What political criticism does properly do is analyze the assumptions that underlie art and entertainment.  As Joanna Russ argued, "it seems absolutely impossible to write anything without immediately making all sorts of assumptions about what human nature is, what good and bad behavior consists of, what men ought to be, what women ought to be, which states of mind and character are valuable, which are the opposite, and so on. Once fiction gets beyond the level of minimal technical competence, a reviewer must address these judgments of value." (Quoted at greater length, with sourcing, here.) Myself, I don't really draw a distinction between art and entertainment, but I'm thinking here of people who get their pants in a bunch over academic criticism of commercial entertainment and culture.  They hardly consider Madonna or Barbie or I Love Lucy to be Great Art, so they don't see the point of analyzing it (though they don't really approve of analyzing Great Art either, as I've already mentioned).  I think that commercial entertainment is just as full of assumptions about "what human nature is", etc., as Shakespeare, and it's interesting and worthwhile to figure out what those assumptions are and to see how they work in practice. 

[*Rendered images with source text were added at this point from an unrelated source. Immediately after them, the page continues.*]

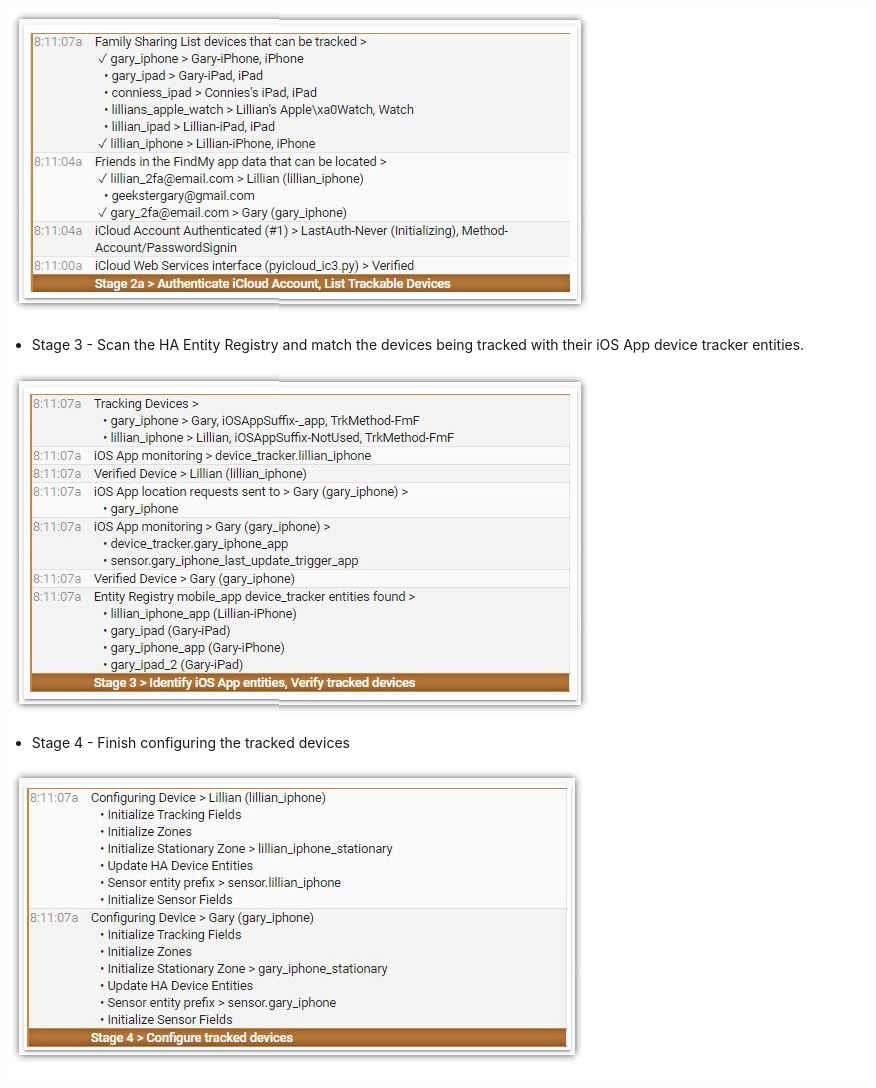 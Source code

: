 ![evlog_stage2b](../images/evlog_stage2a_fmf_famshr_list.jpg)

- Stage 3 - Scan the HA Entity Registry and match the devices being tracked with their iOS App device tracker entities.

![evlog_stage3](../images/evlog_stage3_verify_trk_devices.jpg)

- Stage 4 - Finish configuring the tracked devices

![evlog_stage4](../images/evlog_stage4_config_trk_devices.jpg)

As for sexism and racism and other bigotry in canonical art, I've argued before that conservative critics don't want to confront them because they consider bigotry acceptable, a cultural norm.  "Liberals" tend to defend their favored works and and artists by declaring that in the old days it hadn't yet been discovered that people of color, or homosexuals, or women, were people, though they're unclear as to when this great discovery was made.  (Notice that Orson Scott Card has tried to use this argument to oppose a boycott of the upcoming movie of Ender's Game: "Ender’s Game is set more than a century in the future and has nothing to do with political issues that did not exist when the book was written in 1984."  Gay issues hadn't been discovered yet in 1984, and won't exist in the future!) Of course, it's not easy to evaluate the significance of bigotry in works from the past, which is why academics are still hotly debating whether The Merchant of Venice is anti-Semitic, for example.  But I don't see why it's unfair to raise the question.

I realize that going off in this direction takes Jonah Goldberg more seriously than he deserves; and probably Roy Edroso, too.  But I think that both of these boys are playing with serious (if not necessarily important) matters that deserve better, more thoughtful treatment than either can give to them, or cares to.